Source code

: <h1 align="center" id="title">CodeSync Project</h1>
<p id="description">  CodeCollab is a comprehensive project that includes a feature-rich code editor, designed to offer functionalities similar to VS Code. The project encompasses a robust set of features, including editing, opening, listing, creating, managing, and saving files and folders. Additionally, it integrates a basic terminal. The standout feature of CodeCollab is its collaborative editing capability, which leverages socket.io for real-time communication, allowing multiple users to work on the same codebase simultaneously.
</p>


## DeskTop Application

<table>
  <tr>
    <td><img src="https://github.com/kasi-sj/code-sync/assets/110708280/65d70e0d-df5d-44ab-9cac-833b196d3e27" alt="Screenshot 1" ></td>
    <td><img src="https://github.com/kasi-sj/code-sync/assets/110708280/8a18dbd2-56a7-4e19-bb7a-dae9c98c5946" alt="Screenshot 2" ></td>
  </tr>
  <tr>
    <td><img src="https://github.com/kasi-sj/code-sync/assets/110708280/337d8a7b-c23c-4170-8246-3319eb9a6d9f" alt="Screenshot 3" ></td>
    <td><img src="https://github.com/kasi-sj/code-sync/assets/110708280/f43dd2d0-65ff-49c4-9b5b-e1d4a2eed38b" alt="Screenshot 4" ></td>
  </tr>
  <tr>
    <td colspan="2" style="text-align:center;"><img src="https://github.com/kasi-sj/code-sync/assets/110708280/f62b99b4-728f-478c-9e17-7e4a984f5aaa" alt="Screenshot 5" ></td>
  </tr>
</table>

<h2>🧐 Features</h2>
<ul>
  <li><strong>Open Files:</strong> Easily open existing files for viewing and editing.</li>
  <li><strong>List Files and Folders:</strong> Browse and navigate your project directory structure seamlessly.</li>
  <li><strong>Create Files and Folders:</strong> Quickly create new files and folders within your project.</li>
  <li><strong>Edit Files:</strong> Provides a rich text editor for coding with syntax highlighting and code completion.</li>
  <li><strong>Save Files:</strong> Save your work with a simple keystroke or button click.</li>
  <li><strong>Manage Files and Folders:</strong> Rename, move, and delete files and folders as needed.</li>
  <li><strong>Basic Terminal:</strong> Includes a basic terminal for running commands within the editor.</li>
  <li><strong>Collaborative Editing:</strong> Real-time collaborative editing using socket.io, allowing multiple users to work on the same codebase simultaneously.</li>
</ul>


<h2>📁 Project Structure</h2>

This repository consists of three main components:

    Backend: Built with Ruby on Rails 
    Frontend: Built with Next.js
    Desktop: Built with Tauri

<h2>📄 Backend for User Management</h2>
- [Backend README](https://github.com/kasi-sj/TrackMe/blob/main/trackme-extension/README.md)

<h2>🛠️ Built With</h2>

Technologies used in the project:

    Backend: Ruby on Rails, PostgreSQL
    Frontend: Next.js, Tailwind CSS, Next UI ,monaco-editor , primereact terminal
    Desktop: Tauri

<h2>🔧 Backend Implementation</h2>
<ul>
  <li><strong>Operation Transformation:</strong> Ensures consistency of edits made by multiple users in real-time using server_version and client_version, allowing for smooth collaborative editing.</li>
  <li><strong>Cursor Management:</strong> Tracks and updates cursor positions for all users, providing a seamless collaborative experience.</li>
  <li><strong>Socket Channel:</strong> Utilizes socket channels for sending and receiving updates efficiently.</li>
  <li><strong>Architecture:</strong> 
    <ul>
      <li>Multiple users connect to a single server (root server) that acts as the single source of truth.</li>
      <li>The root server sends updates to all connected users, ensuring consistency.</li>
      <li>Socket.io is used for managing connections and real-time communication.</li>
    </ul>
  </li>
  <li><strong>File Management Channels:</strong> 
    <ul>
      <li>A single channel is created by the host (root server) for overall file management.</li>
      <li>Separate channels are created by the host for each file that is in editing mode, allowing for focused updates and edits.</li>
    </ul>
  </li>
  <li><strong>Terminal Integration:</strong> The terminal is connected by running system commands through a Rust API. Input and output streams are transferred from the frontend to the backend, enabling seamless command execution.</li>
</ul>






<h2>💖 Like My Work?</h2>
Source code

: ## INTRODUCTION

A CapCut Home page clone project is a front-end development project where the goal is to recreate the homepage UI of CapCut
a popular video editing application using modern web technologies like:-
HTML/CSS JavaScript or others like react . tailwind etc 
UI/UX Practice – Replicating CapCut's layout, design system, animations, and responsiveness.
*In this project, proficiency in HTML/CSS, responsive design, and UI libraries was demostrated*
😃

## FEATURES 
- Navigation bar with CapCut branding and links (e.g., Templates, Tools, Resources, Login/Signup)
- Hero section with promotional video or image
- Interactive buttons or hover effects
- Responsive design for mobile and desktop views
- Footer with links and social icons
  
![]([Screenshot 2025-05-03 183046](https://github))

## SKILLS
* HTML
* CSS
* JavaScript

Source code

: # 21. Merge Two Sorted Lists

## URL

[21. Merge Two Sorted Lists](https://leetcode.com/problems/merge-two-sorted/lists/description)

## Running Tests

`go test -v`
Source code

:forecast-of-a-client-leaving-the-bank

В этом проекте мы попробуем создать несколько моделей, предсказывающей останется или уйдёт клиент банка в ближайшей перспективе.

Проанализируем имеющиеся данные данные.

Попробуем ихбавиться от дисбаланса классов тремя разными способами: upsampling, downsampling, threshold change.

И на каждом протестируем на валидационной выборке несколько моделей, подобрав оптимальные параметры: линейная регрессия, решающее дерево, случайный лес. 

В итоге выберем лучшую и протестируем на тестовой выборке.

[WHAT YOU SHOULD DO]: Among the lines above, list those that contain the word "commands".

[EXPECTED ANSWER]:
  <li><strong>Basic Terminal:</strong> Includes a basic terminal for running commands within the editor.</li>
  <li><strong>Terminal Integration:</strong> The terminal is connected by running system commands through a Rust API. Input and output streams are transferred from the frontend to the backend, enabling seamless command execution.</li>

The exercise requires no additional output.